この試合唯一のゴールが生まれたのは後半アディショナルタイム。左サイド、石川竜也からのスローインを敵陣ペナルティーエリア内で受けたのは萬代宏樹。回り込んでシュート態勢に入るかに見えた山崎雅人が相手の隙を突き、さら敵陣深く食い込んでパスを受けると富山の守備は山崎に食いつき、その瞬間、フリーになった萬代のもとに再びボールが戻ってきた。コントロールから間を置かずに放ったシュートは内側からサイドネットを揺らした。後半だけでシュート10本、コーナーキック10本の山形にとっては、多くのチャンスがようやく実を結んだ瞬間であり、耐え続けてきた富山にとっては勝点を逃した瞬間でもあった。「山崎からの萬代のゴール。本当に代わった2人がいい仕事をしてくれたんじゃないかなと思います」と石崎信弘監督も起用に応えた2人の活躍を讃えた。特に萬代にとっては、「いざ試合に出て、短い時間でもチャンスが来た時に決めれる準備をしておかないと。いざとなって慌てたりすることがないようにできればいいなと思って」と連日続けてきた居残り練習の成果がひとつ実を結んだゴールとなった。
互いの浅いラインの裏にロングボールがグイグイ押し込まれ、それでもラインを上げ返す立ち上がりは、それゆえに、ディエゴを起点に川西翔太のクロスにつながる山形のカウンターや、苔口卓也が左スペースで起点となり白崎凌兵があと一歩届かなかったクロスといった一触即発のシーンにつながっていた。前半45分をとおして攻撃でミスが多く、シュート数が積み重ならない時間は多かったが、「お互い、セカンドボールの争いを本当に根気強く競い、そのなかで出たチャンスを防ぎ、防がれ、進めていったのかなと思います」(富山・安間貴義監督)と、それは守備での潰しと攻守の入れ替わりの早い、締まりのある展開でもあった。

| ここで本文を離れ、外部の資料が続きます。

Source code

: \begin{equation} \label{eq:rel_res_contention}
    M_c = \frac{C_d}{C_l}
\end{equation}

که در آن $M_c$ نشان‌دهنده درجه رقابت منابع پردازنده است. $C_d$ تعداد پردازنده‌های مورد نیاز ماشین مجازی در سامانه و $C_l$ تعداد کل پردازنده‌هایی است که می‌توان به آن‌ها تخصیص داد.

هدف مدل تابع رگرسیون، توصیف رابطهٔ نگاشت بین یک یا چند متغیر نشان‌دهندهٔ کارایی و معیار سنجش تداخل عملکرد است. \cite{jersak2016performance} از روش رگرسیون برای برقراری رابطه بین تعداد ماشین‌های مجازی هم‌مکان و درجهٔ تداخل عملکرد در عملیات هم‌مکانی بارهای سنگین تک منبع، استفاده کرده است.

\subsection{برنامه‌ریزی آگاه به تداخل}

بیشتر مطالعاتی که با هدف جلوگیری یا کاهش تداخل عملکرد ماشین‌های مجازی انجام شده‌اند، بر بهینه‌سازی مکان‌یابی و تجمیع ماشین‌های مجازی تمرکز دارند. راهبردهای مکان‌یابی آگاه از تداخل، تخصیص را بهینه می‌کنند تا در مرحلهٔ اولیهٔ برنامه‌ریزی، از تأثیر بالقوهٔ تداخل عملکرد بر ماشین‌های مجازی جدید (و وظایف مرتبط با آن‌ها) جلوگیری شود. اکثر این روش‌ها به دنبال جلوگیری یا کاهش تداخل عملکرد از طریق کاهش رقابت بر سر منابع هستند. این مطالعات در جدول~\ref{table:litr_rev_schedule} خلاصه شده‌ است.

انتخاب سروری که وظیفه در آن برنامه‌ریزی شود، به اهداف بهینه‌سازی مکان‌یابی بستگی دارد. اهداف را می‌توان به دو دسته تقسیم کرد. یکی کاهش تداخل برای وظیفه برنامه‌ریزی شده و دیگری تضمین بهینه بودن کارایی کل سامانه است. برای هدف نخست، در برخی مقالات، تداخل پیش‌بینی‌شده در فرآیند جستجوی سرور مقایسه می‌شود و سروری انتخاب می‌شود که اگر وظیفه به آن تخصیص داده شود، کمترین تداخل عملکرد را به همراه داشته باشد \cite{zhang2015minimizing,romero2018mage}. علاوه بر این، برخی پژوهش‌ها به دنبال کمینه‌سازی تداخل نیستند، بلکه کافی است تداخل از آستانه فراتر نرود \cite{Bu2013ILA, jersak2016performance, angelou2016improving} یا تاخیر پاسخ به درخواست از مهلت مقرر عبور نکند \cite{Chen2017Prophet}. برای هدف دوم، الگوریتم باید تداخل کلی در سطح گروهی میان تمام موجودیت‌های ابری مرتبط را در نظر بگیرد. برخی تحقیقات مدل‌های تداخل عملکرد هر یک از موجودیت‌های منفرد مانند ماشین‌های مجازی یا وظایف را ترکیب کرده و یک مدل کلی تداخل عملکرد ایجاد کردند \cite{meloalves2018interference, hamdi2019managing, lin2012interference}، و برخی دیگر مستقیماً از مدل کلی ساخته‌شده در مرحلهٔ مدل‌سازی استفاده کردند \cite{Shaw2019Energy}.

ホームゲーム2連敗中の山形は「ここ最近、前半のスイッチが入ってなかったので、そこで失点してしまったり、難しい展開になってしまっていた。まず前半から出しきって、もっともっと前から行こうと、攻撃もシンプルに裏を取ることだったりを徹底して今日はやった」(山田拓巳)と常に高い位置からボールへのプレッシャーをかけ続け、アタッキングサードにも人数をかけるシーンが多くあった。苔口の裏への飛び出しにも最終ラインでは怯むことなく、オフサイドも多く取っていたが、34分、苔口に抜け出されてゴールエリアまでボールを運ばれ、直後のコーナーキックでは放物線とグラウンドが交わる直前、飛び込んだ三上陽輔の足で合わされた。この富山の決定機はシュートが浮いて事なきを得たが、そのあたりから押し込まれる時間帯が続く。40分にもコーナーキックの流れから、中島翔哉のクロスに三上がシュートまで持ち込んだが、これもGK清水健太がニアでキャッチ。富山の決定力の問題もあるなかで、山形は課題の前半を無失点で折り返した。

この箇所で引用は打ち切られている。